Sure thing! I am honored to receive this suspiciously bubbling beaker!
So, Inform has a very elaborate system for printing lists of objects. This is accessed through a phrase with a truly staggering number of options:
To list the contents of (something - an object), with newlines, indented, as a sentence, including contents, including all contents, giving inventory information, giving brief inventory information, using the definite article, listing marked items only, prefacing with is/are, not listing concealed items, suppressing all articles and/or with extra indentation:
Why are all these options necessary? Well, in Inform, descriptions like “angry male people in the Gymnasium” are values in their own right, which we can pass around to phrases as much as we like! So it’s very easy for an author to specify what things should be in their list.
The hard part is specifying what should be printed for each item in the list. That’s why we need options like “suppressing all articles” and “using the definite article”. This is also the difficult part for printing lists of anything that’s not an object.
The solution to this problem came from the Hadean Lands source, where zarf used a text for this! His list-writer sticks the current item into a global variable called “substitution-variable”, and the text you pass into the list-writer can thus reference “[the color of the substitution-variable]” or whatever you like.

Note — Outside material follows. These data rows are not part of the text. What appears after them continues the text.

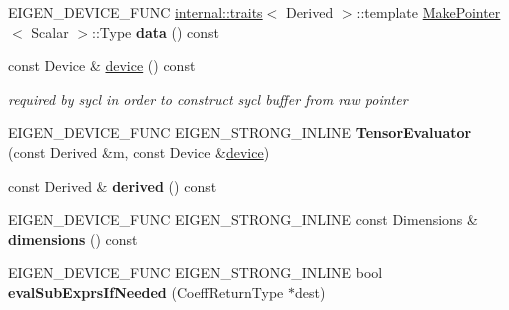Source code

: \begin{DoxyCompactItemize}
\mbox{\label{struct_eigen_1_1_tensor_evaluator_a2eea86ebd5046050b35b417a17a0e749}} 
E\+I\+G\+E\+N\+\_\+\+D\+E\+V\+I\+C\+E\+\_\+\+F\+U\+NC \hyperlink{struct_eigen_1_1internal_1_1traits}{internal\+::traits}$<$ Derived $>$\+::template \hyperlink{struct_eigen_1_1_make_pointer}{Make\+Pointer}$<$ Scalar $>$\+::Type {\bfseries data} () const
\item 
\mbox{\label{struct_eigen_1_1_tensor_evaluator_a98b51809ed8f7a1f736eb7b952b9636e}} 
const Device \& \hyperlink{struct_eigen_1_1_tensor_evaluator_a98b51809ed8f7a1f736eb7b952b9636e}{device} () const
\begin{DoxyCompactList}\small\item\em required by sycl in order to construct sycl buffer from raw pointer \end{DoxyCompactList}\item 
\mbox{\label{struct_eigen_1_1_tensor_evaluator_a43bea98dc719e3b6ac73ab2df0291455}} 
E\+I\+G\+E\+N\+\_\+\+D\+E\+V\+I\+C\+E\+\_\+\+F\+U\+NC E\+I\+G\+E\+N\+\_\+\+S\+T\+R\+O\+N\+G\+\_\+\+I\+N\+L\+I\+NE {\bfseries Tensor\+Evaluator} (const Derived \&m, const Device \&\hyperlink{struct_eigen_1_1_tensor_evaluator_a98b51809ed8f7a1f736eb7b952b9636e}{device})
\item 
\mbox{\label{struct_eigen_1_1_tensor_evaluator_aabcd5bdca16b32dd86ebddd3b37b1f6c}} 
const Derived \& {\bfseries derived} () const
\item 
\mbox{\label{struct_eigen_1_1_tensor_evaluator_af32e0f48e24581602b66e9d33af58c85}} 
E\+I\+G\+E\+N\+\_\+\+D\+E\+V\+I\+C\+E\+\_\+\+F\+U\+NC E\+I\+G\+E\+N\+\_\+\+S\+T\+R\+O\+N\+G\+\_\+\+I\+N\+L\+I\+NE const Dimensions \& {\bfseries dimensions} () const
\item 
\mbox{\label{struct_eigen_1_1_tensor_evaluator_ae188d806978166eb8cbffbd63c944fb3}} 
E\+I\+G\+E\+N\+\_\+\+D\+E\+V\+I\+C\+E\+\_\+\+F\+U\+NC E\+I\+G\+E\+N\+\_\+\+S\+T\+R\+O\+N\+G\+\_\+\+I\+N\+L\+I\+NE bool {\bfseries eval\+Sub\+Exprs\+If\+Needed} (Coeff\+Return\+Type $\ast$dest)
\item 
\mbox{\label{struct_eigen_1_1_tensor_evaluator_a76ec54bcca9523ec104aaa9adaf74983}} 

\end{DoxyCompactItemize}
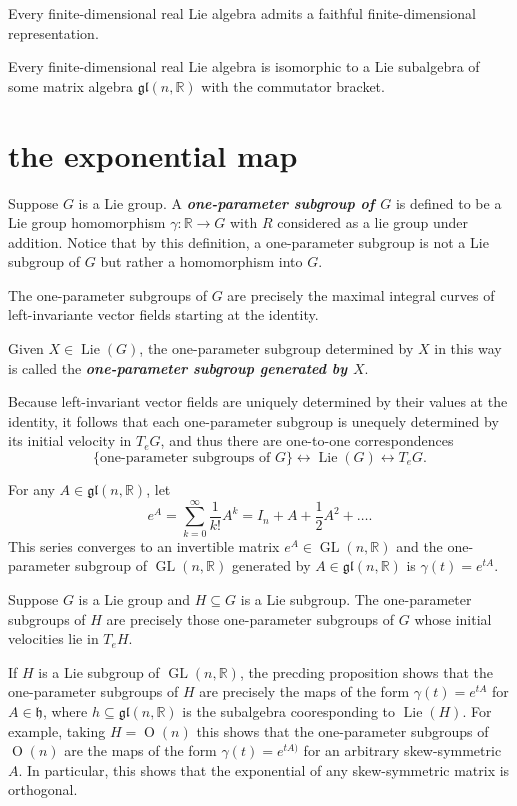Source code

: \documentclass{article}
\numberwithin{equation}{section}
\newcommand{\R}{\mathbb{R}}
\newcommand{\hf}{\mathfrak{h}}
\newcommand{\glf}{\mathfrak{gl}}
\renewcommand{\O}{\operatorname{O}}
\DeclareMathOperator{\Lie}{\operatorname{Lie}}
\DeclareMathOperator{\GL}{GL}
\begin{document}
\begin{thm}
	Every finite-dimensional real Lie algebra admits a faithful finite-dimensional representation.
\end{thm}
\begin{coro}
	Every finite-dimensional real Lie algebra is isomorphic to a Lie subalgebra of some matrix algebra $\glf(n,\R)$ with the commutator bracket.
\end{coro}

\section{the exponential map}
\begin{defn}
	Suppose $G$ is a Lie group. A \textbf{\textit{one-parameter subgroup of $G$}} is defined to be a Lie group homomorphism $\gamma:\R\to G$ with $R$ considered as a lie group under addition. Notice that by this definition, a one-parameter subgroup is not a Lie subgroup of $G$ but rather a homomorphism into $G$.
\end{defn}
\begin{thm}
	The one-parameter subgroups of $G$ are precisely the maximal integral curves of left-invariante vector fields starting at the identity.
\end{thm}
\begin{defn}
	Given $X\in\Lie(G)$, the one-parameter subgroup determined by $X$ in this way is called the \textbf{\textit{one-parameter subgroup generated by $X$}}.
\end{defn}
Because left-invariant vector fields are uniquely determined by their values at the identity, it follows that each one-parameter subgroup is unequely determined by its initial velocity in $T_eG$, and thus there are one-to-one correspondences
\[\{\text{one-parameter subgroups of }G\}\leftrightarrow\Lie(G)\leftrightarrow T_eG.\]
\begin{prop}
	For any $A\in\glf(n,\R)$, let
	\[e^A=\sum_{k=0}^\infty\frac{1}{k!}A^k=I_n+A+\frac{1}{2}A^2+\ldots.\]
	This series converges to an invertible matrix $e^A\in\GL(n,\R)$ and the one-parameter subgroup of $\GL(n,\R)$ generated by $A\in\glf(n,\R)$ is $\gamma(t)=e^{tA}$.
\end{prop}
\begin{prop}
	Suppose $G$ is a Lie group and $H\subseteq G$ is a Lie subgroup. The one-parameter subgroups of $H$ are precisely those one-parameter subgroups of $G$ whose initial velocities lie in $T_eH$.
\end{prop}
\begin{example}
	If $H$ is a Lie subgroup of $\GL(n,\R)$, the precding proposition shows that the one-parameter subgroups of $H$ are precisely the maps of the form $\gamma(t)=e^{tA}$ for $A\in\hf$, where $h\subseteq\glf(n,\R)$ is the subalgebra cooresponding to $\Lie(H)$. For example, taking $H=\O(n)$ this shows that the one-parameter subgroups of $\O(n)$ are the maps of the form $\gamma(t)=e^{tA)}$ for an arbitrary skew-symmetric $A$. In particular, this shows that the exponential of any skew-symmetric matrix is orthogonal.
\end{example}
\end{document}
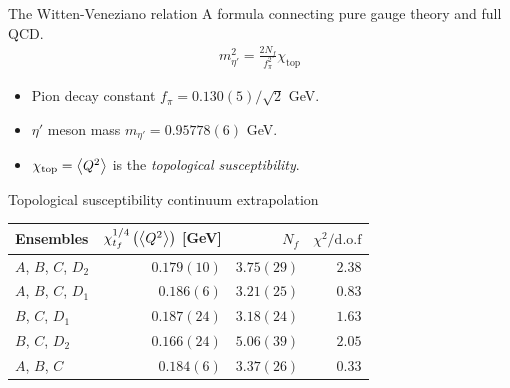 \documentclass[10pt,show notes on second screen]{beamer}
\begin{document}
\begin{frame}{The Witten-Veneziano relation}
A formula connecting pure gauge theory and full QCD.
\begin{align}
    m_{\eta'}^2 = \frac{2N_f}{f^2_\pi}\chi_\mathrm{top}
\end{align}
\begin{itemize}
    \item Pion decay constant $f_\pi=0.130(5)/\sqrt{2}$ GeV.
    \item $\eta'$ meson mass $m_{\eta'}=0.95778(6)$ GeV.
    \item $\chi_\mathrm{top}=\left\langle{Q^2}\right\rangle$ is the \textit{topological susceptibility}.
\end{itemize}
\end{frame}

\begin{frame}{Topological susceptibility continuum extrapolation}
\begin{table}
    \centering
    \begin{tabular}{l r r r}
        \toprule
        Ensembles               & $\chi_{t_f}^{1/4}\left( \left\langle{Q^2}\right\rangle \right)$ [GeV]   & $N_f$         & $\chi^2/\mathrm{d.o.f}$ \\ \midrule
        $A$, $B$, $C$, $D_2$    & $0.179(10)$                                           & $3.75(29)$    & $2.38$ \\
        $A$, $B$, $C$, $D_1$    & $0.186(6)$                                            & $3.21(25)$    & $0.83$ \\
        $B$, $C$, $D_1$         & $0.187(24)$                                           & $3.18(24)$    & $1.63$ \\ 
        $B$, $C$, $D_2$         & $0.166(24)$                                           & $5.06(39)$    & $2.05$ \\ 
        $A$, $B$, $C$           & $0.184(6)$                                            & $3.37(26)$    & $0.33$ \\
        \bottomrule
    \end{tabular}
\end{table}
\end{frame}
\end{document}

Previously, I’d been writing my own little mini-list-writer code every time I needed a customized list. For example, I have a “to (direction)” phrase to handle the difference between “to the north” and “upward” (or, in this particular case, “to starboard” and “forward”!). If I want to say “You can go…” followed by a list of viable directions, using this phrase, I need to write my own loop that prints all the commas in the right places and everything. Or, I have a kind of value called “position”, which has a property called “name” (to handle the fact that “above” already has a meaning to I7). If I want to print a list of positions using their names, again, I need to handle all the commas and “ands” myself.
But with this text trick, suddenly that’s no longer needed!
First, a hack that I’ve used before to access activity parameters. In I6, variables don’t have types. In I7, they do. But in I7, you can pass kind names to phrases! So:
To decide which K is the (name of kind of value K) being listed: (- listing_parameter -).
To set the (name of kind of value K) being listed to (V - K): (- listing_parameter = {V}; -).
So now we have a variable, the “thing being listed” (or “direction being listed” or “position being listed” or “number being listed” or…), which can take on any type we want it to. Sorry, type-checker.
Then, we take in a description and a text:
To print a list of (T - text) for (D - description of values of kind K), prefacing with is/are and/or disjunctive:
Note that “description of values of kind K”. Inform’s type-checker knows that “viable directions” is a description of directions, and “positions accepted by the noun” is a description of positions. So there’s no need for the author to specify that explicitly: Inform tells our phrase what its type-checker knows already!
There are two main things we can do with descriptions, and we’re going to do both:
let N be the number of D;
Find out how many there are, and…
repeat with V running through D:
set the K being listed to V;
say T;
…repeat through them!
The rest is just a bunch of details to get commas in the right places and handle nested lists (instead of clobbering the listing-parameter variable, we push it onto the stack, and pull it back when we’re done). But we can now say:
print a list of “[to the direction being listed]” for viable directions
print a list of “[name of the position being listed]” for positions accepted by the noun
Or anything else, for that matter! Using texts referencing a global variable like this really is a game-changer!